Although B-acute lymphoblastic leukemia is highly curable in children, the disease is usually fatal in adults, and researchers have yet to identify why this is the case. Part of the explanation for the poorer outcomes in adults is the higher frequency of genetic alterations associated with unfavorable prognosis.
In order to better understand why these genetic alterations are associated with poor outcomes, Melnick and colleagues studied 215 diagnostic specimens obtained from adults with B-acute lymphoblastic leukemia who were participating in a large Eastern Cooperative Oncology Group phase III clinical trial.
“We performed an integrative epigenomics study to decode the instructions that determine how these cells behave,” Melnick said. “The hope was that this would allow us to identify better survival biomarkers and new therapeutic targets.”
In many cancers, genetic alterations work in conjunction with epigenetic changes (changes in the way that DNA is modified and packaged) to promote cancerous behaviors. Looking at the B-acute lymphoblastic leukemia specimens, Melnick and colleagues found that many of the leukemias’ bad traits were a result of changes in the epigenetic code. In many cases, the epigenetic changes were directly linked to the proteins generated from the genetic alterations and could be used to identify key master regulators required for the leukemic cells to live, according to Melnick.

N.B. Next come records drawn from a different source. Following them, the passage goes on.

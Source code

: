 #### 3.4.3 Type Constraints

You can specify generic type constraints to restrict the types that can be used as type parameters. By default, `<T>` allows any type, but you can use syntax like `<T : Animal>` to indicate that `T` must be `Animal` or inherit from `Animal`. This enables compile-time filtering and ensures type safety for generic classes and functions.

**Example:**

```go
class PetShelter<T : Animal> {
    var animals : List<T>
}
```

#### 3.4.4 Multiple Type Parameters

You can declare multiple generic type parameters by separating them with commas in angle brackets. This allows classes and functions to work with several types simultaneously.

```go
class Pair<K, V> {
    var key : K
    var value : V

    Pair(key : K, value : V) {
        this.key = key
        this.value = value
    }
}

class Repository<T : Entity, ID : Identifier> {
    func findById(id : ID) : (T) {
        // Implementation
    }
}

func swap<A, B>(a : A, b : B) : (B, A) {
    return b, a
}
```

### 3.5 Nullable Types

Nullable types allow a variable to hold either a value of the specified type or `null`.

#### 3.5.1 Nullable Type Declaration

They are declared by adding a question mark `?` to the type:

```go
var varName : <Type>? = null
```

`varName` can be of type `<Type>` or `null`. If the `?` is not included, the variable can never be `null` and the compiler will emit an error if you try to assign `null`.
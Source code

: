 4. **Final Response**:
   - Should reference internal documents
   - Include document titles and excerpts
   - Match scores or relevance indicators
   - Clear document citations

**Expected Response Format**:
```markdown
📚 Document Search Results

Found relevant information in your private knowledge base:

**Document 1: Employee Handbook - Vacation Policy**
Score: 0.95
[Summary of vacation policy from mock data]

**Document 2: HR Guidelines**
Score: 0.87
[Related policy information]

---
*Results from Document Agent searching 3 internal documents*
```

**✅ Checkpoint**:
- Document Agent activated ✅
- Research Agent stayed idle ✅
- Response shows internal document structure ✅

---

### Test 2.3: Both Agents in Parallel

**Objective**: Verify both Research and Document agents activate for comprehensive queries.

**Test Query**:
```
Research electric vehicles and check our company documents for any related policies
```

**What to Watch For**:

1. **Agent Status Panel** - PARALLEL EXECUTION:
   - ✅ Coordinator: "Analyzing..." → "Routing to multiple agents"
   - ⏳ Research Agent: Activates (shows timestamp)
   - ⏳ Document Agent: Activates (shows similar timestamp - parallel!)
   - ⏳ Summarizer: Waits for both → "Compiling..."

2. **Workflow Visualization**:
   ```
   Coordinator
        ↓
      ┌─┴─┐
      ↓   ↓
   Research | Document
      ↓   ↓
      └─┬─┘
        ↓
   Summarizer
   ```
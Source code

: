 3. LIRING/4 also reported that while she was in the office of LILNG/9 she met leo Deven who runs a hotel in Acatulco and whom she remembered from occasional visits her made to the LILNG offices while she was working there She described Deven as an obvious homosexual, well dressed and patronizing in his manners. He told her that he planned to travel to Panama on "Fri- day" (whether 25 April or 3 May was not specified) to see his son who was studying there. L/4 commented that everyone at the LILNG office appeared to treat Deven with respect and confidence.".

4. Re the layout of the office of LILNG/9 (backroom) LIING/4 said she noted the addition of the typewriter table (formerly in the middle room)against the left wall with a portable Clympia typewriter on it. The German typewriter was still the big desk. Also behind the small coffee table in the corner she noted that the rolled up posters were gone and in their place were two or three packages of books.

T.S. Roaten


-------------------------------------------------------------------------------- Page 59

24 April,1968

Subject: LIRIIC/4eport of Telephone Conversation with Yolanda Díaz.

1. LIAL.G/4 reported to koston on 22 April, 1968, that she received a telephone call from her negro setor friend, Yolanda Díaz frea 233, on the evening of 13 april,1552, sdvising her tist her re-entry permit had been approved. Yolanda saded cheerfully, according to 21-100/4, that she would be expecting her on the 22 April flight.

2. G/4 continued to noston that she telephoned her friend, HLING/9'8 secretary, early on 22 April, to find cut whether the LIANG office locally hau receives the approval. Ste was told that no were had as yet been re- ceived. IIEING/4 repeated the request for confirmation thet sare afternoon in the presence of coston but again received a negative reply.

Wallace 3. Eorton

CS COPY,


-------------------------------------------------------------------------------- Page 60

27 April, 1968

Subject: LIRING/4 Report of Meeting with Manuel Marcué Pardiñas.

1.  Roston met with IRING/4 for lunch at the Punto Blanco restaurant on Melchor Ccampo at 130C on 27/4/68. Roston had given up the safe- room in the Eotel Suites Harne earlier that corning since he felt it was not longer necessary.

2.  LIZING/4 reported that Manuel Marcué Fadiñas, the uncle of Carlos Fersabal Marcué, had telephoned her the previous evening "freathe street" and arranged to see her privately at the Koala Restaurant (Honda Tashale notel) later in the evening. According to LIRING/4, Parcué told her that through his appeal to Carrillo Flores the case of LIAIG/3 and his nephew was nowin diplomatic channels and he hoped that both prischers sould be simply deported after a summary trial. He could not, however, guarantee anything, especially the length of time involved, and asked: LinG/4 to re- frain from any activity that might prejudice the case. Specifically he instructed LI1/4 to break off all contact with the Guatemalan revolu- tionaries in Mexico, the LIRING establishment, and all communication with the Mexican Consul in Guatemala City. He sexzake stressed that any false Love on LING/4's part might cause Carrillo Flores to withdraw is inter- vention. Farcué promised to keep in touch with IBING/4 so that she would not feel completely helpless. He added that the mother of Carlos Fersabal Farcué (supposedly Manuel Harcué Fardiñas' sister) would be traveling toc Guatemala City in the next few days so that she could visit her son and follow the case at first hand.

“For example, we found that a cell surface molecule called CD25 was an extremely powerful indicator of the presence of the most aggressive and fatal cases,” Melnick said.
The researchers also discovered that abnormal forms of the E2A and MLL proteins occurring in B-acute lymphoblastic leukemias directly reprogram epigenetic settings at their binding sites throughout the genome.
Most notably, the researchers found that mutant forms of MLL epigenetically reprogramed leukemia cells to express the powerful oncoprotein BCL6, and that BCL6 was required to maintain the proliferation and survival of the leukemia cells.
“We then designed inhibitors of BCL6 and showed that we could kill leukemia cells from patients enrolled in the clinical trial by blocking its function,” Melnick said.
Based on these results, the researchers plan to use CD25 as a biomarker to identify those patients who have the worst disease in the next set of clinical trials, and to tailor treatment appropriately. In addition, BCL6 inhibitors are currently being translated for use in humans, and they hope to develop clinical trials targeting BCL6 in MLL-rearranged leukemias.
“These results will ultimately lead to biomarkers that help guide treatment and to the development of therapies that will be more effective for patients with this aggressive form of leukemia,” Melnick said.